TASK DIRECTIONS
In the lines below, output everything from the first line through the line containing "4. If you're" exactly as it is. Pictures are not part of the output.

PROVIDED RECORDS
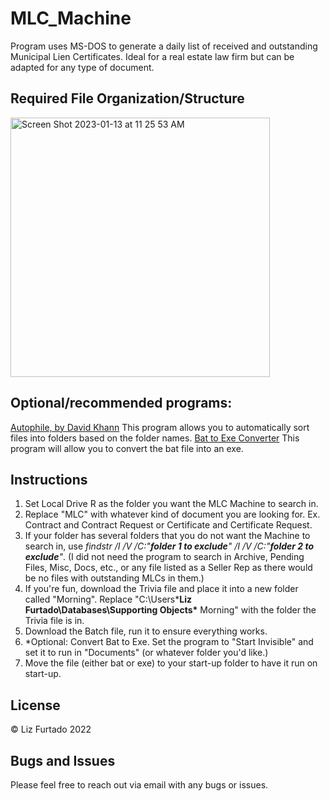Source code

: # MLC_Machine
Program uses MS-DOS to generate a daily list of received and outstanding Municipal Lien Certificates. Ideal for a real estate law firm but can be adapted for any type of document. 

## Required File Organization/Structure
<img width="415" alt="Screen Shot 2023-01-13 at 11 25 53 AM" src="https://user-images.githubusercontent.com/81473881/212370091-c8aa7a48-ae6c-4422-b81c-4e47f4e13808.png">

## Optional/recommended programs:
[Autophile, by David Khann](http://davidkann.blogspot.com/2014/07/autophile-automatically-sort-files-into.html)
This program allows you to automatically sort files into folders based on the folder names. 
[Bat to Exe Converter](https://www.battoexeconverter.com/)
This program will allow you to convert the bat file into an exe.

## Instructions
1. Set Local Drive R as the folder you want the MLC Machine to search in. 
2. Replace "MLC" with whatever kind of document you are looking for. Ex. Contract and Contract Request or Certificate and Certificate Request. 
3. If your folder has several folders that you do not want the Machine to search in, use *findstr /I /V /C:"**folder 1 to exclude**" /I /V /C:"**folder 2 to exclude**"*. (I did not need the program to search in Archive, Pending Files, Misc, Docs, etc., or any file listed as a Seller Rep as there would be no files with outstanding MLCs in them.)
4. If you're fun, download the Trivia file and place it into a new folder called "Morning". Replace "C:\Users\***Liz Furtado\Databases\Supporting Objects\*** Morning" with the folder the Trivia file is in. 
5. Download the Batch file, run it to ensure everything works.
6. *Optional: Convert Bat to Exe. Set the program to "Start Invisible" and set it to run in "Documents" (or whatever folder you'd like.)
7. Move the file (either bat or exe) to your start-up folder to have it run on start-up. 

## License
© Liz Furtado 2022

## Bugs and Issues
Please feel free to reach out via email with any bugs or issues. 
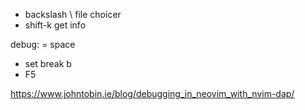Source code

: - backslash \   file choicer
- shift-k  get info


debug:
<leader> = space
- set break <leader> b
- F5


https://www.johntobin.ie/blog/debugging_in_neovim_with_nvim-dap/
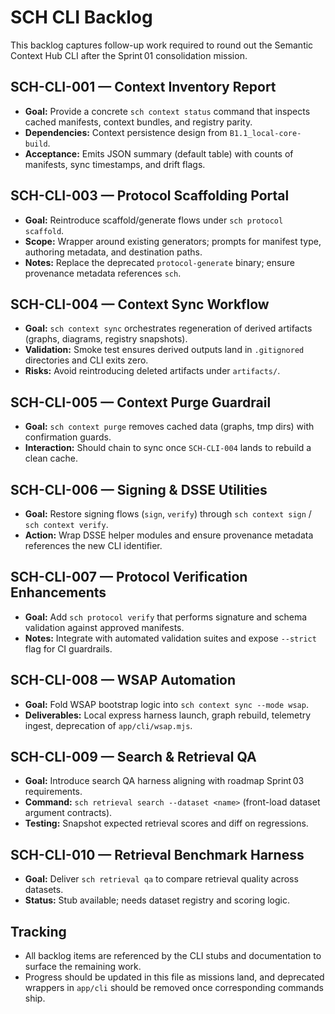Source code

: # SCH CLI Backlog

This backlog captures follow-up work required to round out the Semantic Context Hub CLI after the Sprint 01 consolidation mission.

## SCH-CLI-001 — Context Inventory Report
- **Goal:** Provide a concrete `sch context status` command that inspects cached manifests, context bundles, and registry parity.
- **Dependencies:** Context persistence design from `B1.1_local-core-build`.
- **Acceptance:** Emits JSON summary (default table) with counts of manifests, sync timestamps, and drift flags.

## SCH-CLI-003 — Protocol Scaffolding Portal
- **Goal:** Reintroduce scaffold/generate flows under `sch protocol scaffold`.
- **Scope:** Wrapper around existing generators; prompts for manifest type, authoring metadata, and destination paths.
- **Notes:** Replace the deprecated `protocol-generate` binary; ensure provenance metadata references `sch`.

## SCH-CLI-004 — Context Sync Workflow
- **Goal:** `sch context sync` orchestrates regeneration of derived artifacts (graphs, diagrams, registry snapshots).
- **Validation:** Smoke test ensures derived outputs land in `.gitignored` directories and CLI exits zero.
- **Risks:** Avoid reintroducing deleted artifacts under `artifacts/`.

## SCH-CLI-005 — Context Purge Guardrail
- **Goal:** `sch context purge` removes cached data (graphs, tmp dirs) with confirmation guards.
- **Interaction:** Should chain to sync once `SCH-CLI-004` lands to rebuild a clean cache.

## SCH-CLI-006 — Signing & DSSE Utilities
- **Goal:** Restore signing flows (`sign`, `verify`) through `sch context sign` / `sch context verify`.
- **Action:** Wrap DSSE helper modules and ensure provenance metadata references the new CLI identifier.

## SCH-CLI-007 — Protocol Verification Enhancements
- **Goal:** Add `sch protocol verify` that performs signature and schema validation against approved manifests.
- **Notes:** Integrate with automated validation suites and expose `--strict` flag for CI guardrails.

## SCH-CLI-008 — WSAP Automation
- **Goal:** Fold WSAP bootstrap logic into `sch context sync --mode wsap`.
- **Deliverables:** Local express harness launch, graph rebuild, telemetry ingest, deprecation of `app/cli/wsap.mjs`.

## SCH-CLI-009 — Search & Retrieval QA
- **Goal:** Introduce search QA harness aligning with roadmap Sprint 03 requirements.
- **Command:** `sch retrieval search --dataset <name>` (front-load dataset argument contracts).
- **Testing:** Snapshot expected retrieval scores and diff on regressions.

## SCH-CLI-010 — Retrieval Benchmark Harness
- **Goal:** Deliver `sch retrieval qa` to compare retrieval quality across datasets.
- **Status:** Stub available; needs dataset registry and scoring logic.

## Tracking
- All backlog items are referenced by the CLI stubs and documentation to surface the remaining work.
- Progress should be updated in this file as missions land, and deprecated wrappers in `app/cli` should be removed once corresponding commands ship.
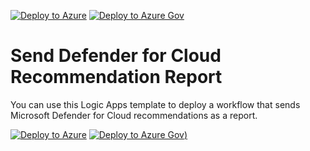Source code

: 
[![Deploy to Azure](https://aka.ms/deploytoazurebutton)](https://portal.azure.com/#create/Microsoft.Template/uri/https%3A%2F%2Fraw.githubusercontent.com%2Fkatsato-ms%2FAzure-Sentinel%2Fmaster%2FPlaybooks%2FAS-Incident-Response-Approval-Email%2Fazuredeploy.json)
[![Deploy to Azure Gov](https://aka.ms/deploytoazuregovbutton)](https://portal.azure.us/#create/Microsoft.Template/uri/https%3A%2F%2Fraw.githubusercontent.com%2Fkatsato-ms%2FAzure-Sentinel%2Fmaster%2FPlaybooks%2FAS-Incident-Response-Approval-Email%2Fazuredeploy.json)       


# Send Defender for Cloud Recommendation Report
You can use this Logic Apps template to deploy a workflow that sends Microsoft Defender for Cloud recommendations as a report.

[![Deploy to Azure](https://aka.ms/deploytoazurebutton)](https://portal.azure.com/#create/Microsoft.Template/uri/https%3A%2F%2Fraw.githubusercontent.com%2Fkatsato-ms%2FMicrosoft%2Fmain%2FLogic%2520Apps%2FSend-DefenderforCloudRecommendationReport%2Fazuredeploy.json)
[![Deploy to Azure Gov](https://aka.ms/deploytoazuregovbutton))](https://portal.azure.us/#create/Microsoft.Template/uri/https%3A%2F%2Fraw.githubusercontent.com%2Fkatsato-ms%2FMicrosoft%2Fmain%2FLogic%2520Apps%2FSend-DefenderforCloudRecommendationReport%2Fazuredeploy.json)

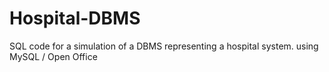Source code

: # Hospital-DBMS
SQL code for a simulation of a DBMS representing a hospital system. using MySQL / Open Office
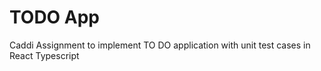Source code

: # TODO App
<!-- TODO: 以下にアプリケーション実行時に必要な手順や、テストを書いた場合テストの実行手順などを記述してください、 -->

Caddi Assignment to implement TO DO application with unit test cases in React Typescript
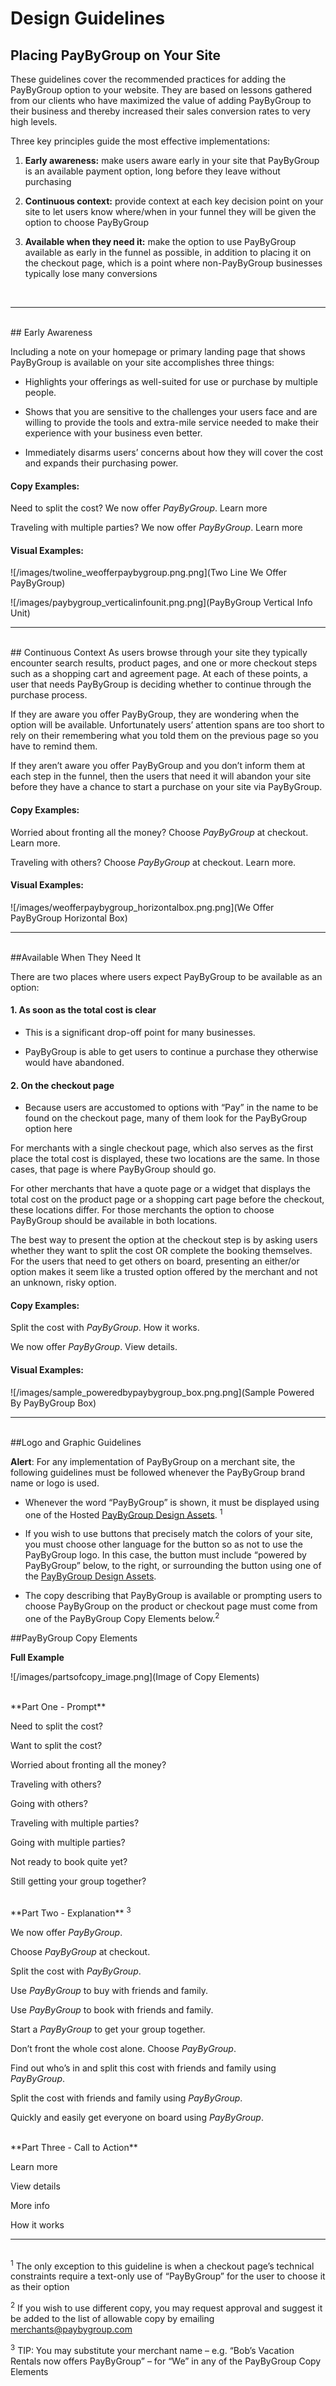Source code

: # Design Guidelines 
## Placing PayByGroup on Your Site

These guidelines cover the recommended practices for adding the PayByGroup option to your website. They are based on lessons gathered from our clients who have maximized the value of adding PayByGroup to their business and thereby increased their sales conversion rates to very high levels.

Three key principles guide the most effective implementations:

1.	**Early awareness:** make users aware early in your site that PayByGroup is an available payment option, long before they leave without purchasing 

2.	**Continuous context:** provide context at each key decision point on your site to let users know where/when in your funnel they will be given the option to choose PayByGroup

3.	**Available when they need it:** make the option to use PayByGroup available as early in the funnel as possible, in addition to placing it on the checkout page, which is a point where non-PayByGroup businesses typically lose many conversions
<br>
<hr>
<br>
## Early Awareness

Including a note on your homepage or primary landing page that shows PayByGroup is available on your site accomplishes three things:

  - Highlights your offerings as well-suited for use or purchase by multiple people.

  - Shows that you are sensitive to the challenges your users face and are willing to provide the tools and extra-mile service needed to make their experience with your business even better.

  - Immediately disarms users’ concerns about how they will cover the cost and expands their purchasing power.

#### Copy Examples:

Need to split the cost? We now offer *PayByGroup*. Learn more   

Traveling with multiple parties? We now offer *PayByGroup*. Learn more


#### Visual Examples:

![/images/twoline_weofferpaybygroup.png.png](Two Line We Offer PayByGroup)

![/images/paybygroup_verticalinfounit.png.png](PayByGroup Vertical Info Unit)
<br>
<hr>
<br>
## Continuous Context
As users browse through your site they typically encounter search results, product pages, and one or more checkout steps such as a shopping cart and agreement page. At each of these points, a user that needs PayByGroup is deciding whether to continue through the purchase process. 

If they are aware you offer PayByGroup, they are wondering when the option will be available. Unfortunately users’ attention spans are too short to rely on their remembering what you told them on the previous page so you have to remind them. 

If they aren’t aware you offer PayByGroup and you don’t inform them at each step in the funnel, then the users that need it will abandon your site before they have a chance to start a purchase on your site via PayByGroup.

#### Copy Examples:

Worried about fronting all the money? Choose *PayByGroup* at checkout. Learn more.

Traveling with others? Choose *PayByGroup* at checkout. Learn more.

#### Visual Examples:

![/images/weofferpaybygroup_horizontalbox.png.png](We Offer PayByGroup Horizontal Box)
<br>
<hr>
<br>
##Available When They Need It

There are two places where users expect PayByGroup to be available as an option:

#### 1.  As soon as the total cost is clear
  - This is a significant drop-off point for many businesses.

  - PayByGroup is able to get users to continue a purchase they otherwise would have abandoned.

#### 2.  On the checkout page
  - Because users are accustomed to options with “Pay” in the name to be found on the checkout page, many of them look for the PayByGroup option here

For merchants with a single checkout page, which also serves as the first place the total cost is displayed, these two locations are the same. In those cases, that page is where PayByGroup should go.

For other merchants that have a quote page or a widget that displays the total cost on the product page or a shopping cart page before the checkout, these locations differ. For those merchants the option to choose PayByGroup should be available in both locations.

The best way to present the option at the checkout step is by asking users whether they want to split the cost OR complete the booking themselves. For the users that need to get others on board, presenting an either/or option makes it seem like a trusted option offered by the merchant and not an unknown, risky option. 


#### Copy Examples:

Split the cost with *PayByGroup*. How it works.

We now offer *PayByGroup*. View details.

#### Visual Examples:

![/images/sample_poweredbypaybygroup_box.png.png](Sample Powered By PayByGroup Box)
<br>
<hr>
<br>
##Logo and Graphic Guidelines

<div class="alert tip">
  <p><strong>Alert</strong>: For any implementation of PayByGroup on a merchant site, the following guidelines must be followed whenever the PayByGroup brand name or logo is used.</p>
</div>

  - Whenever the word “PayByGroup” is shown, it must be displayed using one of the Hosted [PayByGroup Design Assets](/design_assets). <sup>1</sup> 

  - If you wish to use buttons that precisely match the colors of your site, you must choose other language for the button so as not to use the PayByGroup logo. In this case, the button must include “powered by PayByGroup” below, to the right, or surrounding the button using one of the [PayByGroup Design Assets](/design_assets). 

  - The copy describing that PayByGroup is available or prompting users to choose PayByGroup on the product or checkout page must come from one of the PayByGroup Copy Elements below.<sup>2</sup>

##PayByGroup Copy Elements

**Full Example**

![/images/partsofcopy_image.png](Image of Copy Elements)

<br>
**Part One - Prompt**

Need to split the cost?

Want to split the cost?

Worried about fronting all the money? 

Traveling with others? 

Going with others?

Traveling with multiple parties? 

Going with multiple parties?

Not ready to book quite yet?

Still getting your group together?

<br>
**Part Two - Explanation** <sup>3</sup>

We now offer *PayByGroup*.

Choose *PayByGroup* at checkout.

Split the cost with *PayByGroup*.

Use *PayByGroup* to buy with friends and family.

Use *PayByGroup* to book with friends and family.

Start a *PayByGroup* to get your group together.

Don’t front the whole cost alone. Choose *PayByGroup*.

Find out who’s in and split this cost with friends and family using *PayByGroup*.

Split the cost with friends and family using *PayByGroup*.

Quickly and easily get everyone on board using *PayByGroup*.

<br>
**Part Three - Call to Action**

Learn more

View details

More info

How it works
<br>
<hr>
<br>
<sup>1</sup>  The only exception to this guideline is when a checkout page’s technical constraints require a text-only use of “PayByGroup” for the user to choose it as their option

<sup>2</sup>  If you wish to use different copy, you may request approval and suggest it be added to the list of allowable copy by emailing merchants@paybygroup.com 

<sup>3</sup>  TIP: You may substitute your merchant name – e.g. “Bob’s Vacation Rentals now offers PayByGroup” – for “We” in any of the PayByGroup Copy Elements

RESPONSE TO THE EXERCISE
Source code

: # MLC_Machine
Program uses MS-DOS to generate a daily list of received and outstanding Municipal Lien Certificates. Ideal for a real estate law firm but can be adapted for any type of document. 

## Required File Organization/Structure
<img width="415" alt="Screen Shot 2023-01-13 at 11 25 53 AM" src="https://user-images.githubusercontent.com/81473881/212370091-c8aa7a48-ae6c-4422-b81c-4e47f4e13808.png">

## Optional/recommended programs:
[Autophile, by David Khann](http://davidkann.blogspot.com/2014/07/autophile-automatically-sort-files-into.html)
This program allows you to automatically sort files into folders based on the folder names. 
[Bat to Exe Converter](https://www.battoexeconverter.com/)
This program will allow you to convert the bat file into an exe.

## Instructions
1. Set Local Drive R as the folder you want the MLC Machine to search in. 
2. Replace "MLC" with whatever kind of document you are looking for. Ex. Contract and Contract Request or Certificate and Certificate Request. 
3. If your folder has several folders that you do not want the Machine to search in, use *findstr /I /V /C:"**folder 1 to exclude**" /I /V /C:"**folder 2 to exclude**"*. (I did not need the program to search in Archive, Pending Files, Misc, Docs, etc., or any file listed as a Seller Rep as there would be no files with outstanding MLCs in them.)
4. If you're fun, download the Trivia file and place it into a new folder called "Morning". Replace "C:\Users\***Liz Furtado\Databases\Supporting Objects\*** Morning" with the folder the Trivia file is in. 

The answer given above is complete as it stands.